Deskripsi (1) paradigma, (2) konsep, (3) dalil, dan (4) teori.

Dalam kesempatan ini penulis mencoba mendeskripsikan sekaligus mengemukakan perbedaan unsur-unsur bahasa keilmuwan yang meliputi: (1) paradigma, (2) konsep, (3) dalil, dan (4) teori.

1.    Paradigma

Dalam Kamus Tesaurus Bahasa Indonesia, yang dimaksud dengan Paradigma adalah arketipe, ideal, model, patron, pola (Depdiknas, 2008: 356). Denzin & Lincoln (dalam Basuki, 2006: 35) mendefinisikan paradigma sebagai:

 “Basic belief system or worldview that guides the investigator, not only in choices of method but in ontologically and epistomologically fundamental ways. Paradigm as Basic Belief Systems Based on Ontological, Epistomological, and Methodological Assumptions. A paradigm may be viewed as a set of basic beliefs (or metaphysics) that deals with ultimates or first principle.”

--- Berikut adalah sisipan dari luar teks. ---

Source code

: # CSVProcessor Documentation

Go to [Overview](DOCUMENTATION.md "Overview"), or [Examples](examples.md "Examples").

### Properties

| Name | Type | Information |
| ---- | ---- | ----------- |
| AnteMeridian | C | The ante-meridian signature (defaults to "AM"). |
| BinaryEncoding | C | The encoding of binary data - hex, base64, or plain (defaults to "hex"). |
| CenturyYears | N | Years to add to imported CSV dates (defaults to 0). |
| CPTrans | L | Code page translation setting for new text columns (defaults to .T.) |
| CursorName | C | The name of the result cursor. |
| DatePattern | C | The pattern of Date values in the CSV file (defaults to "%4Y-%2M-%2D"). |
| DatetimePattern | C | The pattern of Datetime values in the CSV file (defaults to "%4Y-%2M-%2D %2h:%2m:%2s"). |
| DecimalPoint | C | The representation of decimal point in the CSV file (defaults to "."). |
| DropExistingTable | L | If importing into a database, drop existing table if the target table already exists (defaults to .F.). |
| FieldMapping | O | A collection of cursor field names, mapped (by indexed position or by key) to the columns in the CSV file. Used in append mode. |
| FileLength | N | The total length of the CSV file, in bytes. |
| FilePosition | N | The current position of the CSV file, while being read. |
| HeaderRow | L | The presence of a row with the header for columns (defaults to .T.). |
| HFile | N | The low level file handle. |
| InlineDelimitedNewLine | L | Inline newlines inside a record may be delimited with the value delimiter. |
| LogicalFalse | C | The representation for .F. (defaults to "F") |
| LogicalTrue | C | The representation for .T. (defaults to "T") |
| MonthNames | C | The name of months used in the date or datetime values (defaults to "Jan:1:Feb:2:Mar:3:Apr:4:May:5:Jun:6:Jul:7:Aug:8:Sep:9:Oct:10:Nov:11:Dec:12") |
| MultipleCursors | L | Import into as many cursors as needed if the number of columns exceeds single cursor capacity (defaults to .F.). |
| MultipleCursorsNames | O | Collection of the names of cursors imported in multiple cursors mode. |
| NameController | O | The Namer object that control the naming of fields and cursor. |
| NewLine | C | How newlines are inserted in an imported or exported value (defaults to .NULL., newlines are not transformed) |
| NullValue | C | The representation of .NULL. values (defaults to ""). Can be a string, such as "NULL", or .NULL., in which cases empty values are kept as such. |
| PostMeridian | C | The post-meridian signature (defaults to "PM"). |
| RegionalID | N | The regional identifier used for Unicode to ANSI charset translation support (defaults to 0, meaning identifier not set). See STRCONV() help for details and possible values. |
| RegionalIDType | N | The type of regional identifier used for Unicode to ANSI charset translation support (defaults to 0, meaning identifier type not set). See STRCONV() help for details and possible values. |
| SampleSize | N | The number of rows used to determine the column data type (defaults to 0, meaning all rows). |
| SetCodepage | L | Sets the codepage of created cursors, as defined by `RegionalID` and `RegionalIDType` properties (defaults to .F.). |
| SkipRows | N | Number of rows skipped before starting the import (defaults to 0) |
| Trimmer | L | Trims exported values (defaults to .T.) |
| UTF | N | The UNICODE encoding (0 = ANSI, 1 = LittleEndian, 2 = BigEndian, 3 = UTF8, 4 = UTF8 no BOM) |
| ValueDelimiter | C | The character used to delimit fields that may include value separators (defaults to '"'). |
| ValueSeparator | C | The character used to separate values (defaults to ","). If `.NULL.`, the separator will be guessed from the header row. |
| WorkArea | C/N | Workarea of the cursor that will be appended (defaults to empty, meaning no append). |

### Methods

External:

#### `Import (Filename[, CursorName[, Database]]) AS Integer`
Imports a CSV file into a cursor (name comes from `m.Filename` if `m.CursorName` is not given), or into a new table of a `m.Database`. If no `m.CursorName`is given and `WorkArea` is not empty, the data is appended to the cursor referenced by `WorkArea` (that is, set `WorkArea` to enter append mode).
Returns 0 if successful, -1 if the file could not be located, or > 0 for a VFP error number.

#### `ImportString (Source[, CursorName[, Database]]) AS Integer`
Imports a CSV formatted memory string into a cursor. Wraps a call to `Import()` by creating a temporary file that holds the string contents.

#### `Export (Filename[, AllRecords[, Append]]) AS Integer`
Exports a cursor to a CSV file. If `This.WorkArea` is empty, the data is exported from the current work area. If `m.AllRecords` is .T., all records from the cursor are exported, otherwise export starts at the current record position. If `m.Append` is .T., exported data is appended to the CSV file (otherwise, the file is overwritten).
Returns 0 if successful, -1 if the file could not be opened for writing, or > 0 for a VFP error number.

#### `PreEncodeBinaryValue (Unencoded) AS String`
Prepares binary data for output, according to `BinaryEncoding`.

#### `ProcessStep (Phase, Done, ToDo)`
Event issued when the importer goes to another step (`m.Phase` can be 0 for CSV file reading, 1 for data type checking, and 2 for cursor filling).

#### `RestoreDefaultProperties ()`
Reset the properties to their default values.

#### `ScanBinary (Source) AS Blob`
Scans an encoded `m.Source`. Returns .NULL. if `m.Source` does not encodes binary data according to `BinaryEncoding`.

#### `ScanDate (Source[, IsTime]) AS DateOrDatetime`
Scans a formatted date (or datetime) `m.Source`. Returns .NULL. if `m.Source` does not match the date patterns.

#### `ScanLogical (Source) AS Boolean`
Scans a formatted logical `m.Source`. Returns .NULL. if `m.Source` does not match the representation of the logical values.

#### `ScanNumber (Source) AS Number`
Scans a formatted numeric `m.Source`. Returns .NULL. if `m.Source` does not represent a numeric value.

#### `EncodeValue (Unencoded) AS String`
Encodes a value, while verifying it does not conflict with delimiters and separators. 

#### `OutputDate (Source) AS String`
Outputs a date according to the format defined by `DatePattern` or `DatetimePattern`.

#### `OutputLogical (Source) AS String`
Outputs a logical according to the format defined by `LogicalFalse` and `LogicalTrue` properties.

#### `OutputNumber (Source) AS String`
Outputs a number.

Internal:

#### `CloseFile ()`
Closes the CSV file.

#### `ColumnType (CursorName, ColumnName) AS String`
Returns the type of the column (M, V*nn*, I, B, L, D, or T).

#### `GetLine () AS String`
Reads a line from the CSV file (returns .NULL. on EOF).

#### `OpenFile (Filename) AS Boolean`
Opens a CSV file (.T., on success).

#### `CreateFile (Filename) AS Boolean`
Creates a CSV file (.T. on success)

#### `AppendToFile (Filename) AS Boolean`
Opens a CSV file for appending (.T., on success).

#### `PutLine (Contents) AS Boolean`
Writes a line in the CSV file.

Pengertian tersebut mengandung makna paradigma adalah sistem keyakinan dasar atau cara memandang dunia yang membimbing peneliti tidak hanya dalam memilih metoda tetapi juga cara-cara fundamental yang bersifat ontologis dan epistomologis, dan metodologi. Suatu paradigma dapat dipandang sebagai seperangkat kepercayaan dasar (atau yang berada di balik fisik yaitu metafisik) yang bersifat pokok atau prinsip utama. Sedangkan Guba (dalam Basuki, 2006: 35) menyatakan suatu paradigma dapat dicirikan oleh respon terhadap tiga pertanyaan mendasar yaitu pertanyaan ontologi, epistomologi, dan metodologi.

Paradigma
(3 Pertanyaan Dasar Versi Guba)
  
  1. Ontologi: Apakah hakikat dari sesuatu yang dapat diketahui? Atau apakah hakikat dari realitas? Secara lebih sederhana, ontologi dapat dikatakan mempertanyakan tentang hakikat suatu realitas, atau lebih konkret lagi, ontologi mempertanyakan hakikat suatu fenomena.
  2. Epistomologi: Apakah hakikat hubungan antara yang ingin mengetahui (peneliti) dengan apa yang dapat diketahui? Secara lebih sederhana dapat dikatakan epistomologi mempertanyakan mengapa peneliti ingin mengetahui realitas, atau lebih konkret lagi epistomologi mempertanyakan mengapa suatu fenomena terjadi atau dapat terjadi.
  3. Metodologi: Bagaimana cara peneliti menemukan pengetahuan? Secara lebih sederhana dapat dikatakan metodologi mempertanyakan bagaimana cara peneliti menemukan pengetahuan, atau lebih konkret lagi metodologi mempertanyakan cara atau metoda apa yang digunakan oleh peneliti untuk menemukan pengetahuan? 
 
Paradigma
(3 Pertanyaan Dasar Versi Denzin & Lincoln)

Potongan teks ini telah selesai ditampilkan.